■ Records to use
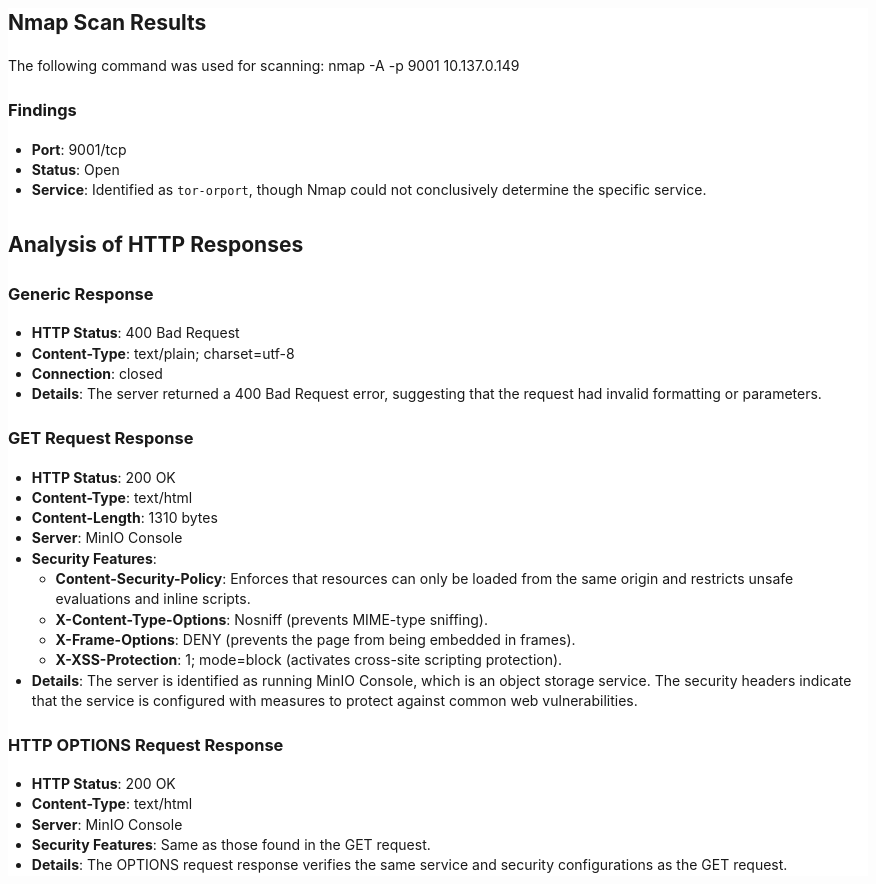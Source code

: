 ## Nmap Scan Results
The following command was used for scanning:
nmap -A -p 9001 10.137.0.149

### Findings
- **Port**: 9001/tcp
- **Status**: Open
- **Service**: Identified as `tor-orport`, though Nmap could not conclusively determine the specific service.

## Analysis of HTTP Responses

### Generic Response
- **HTTP Status**: 400 Bad Request
- **Content-Type**: text/plain; charset=utf-8
- **Connection**: closed
- **Details**: The server returned a 400 Bad Request error, suggesting that the request had invalid formatting or parameters.

### GET Request Response
- **HTTP Status**: 200 OK
- **Content-Type**: text/html
- **Content-Length**: 1310 bytes
- **Server**: MinIO Console
- **Security Features**:
  - **Content-Security-Policy**: Enforces that resources can only be loaded from the same origin and restricts unsafe evaluations and inline scripts.
  - **X-Content-Type-Options**: Nosniff (prevents MIME-type sniffing).
  - **X-Frame-Options**: DENY (prevents the page from being embedded in frames).
  - **X-XSS-Protection**: 1; mode=block (activates cross-site scripting protection).
- **Details**: The server is identified as running MinIO Console, which is an object storage service. The security headers indicate that the service is configured with measures to protect against common web vulnerabilities.

### HTTP OPTIONS Request Response
- **HTTP Status**: 200 OK
- **Content-Type**: text/html
- **Server**: MinIO Console
- **Security Features**: Same as those found in the GET request.
- **Details**: The OPTIONS request response verifies the same service and security configurations as the GET request.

■ Task details
Please restate the material word for word; the pictures stay out.

■ Reply to the exercise
Source code

: ## Nmap Scan Results
The following command was used for scanning:
nmap -A -p 9001 10.137.0.149

### Findings
- **Port**: 9001/tcp
- **Status**: Open
- **Service**: Identified as `tor-orport`, though Nmap could not conclusively determine the specific service.

## Analysis of HTTP Responses

### Generic Response
- **HTTP Status**: 400 Bad Request
- **Content-Type**: text/plain; charset=utf-8
- **Connection**: closed
- **Details**: The server returned a 400 Bad Request error, suggesting that the request had invalid formatting or parameters.

### GET Request Response
- **HTTP Status**: 200 OK
- **Content-Type**: text/html
- **Content-Length**: 1310 bytes
- **Server**: MinIO Console
- **Security Features**:
  - **Content-Security-Policy**: Enforces that resources can only be loaded from the same origin and restricts unsafe evaluations and inline scripts.
  - **X-Content-Type-Options**: Nosniff (prevents MIME-type sniffing).
  - **X-Frame-Options**: DENY (prevents the page from being embedded in frames).
  - **X-XSS-Protection**: 1; mode=block (activates cross-site scripting protection).
- **Details**: The server is identified as running MinIO Console, which is an object storage service. The security headers indicate that the service is configured with measures to protect against common web vulnerabilities.

### HTTP OPTIONS Request Response
- **HTTP Status**: 200 OK
- **Content-Type**: text/html
- **Server**: MinIO Console
- **Security Features**: Same as those found in the GET request.
- **Details**: The OPTIONS request response verifies the same service and security configurations as the GET request.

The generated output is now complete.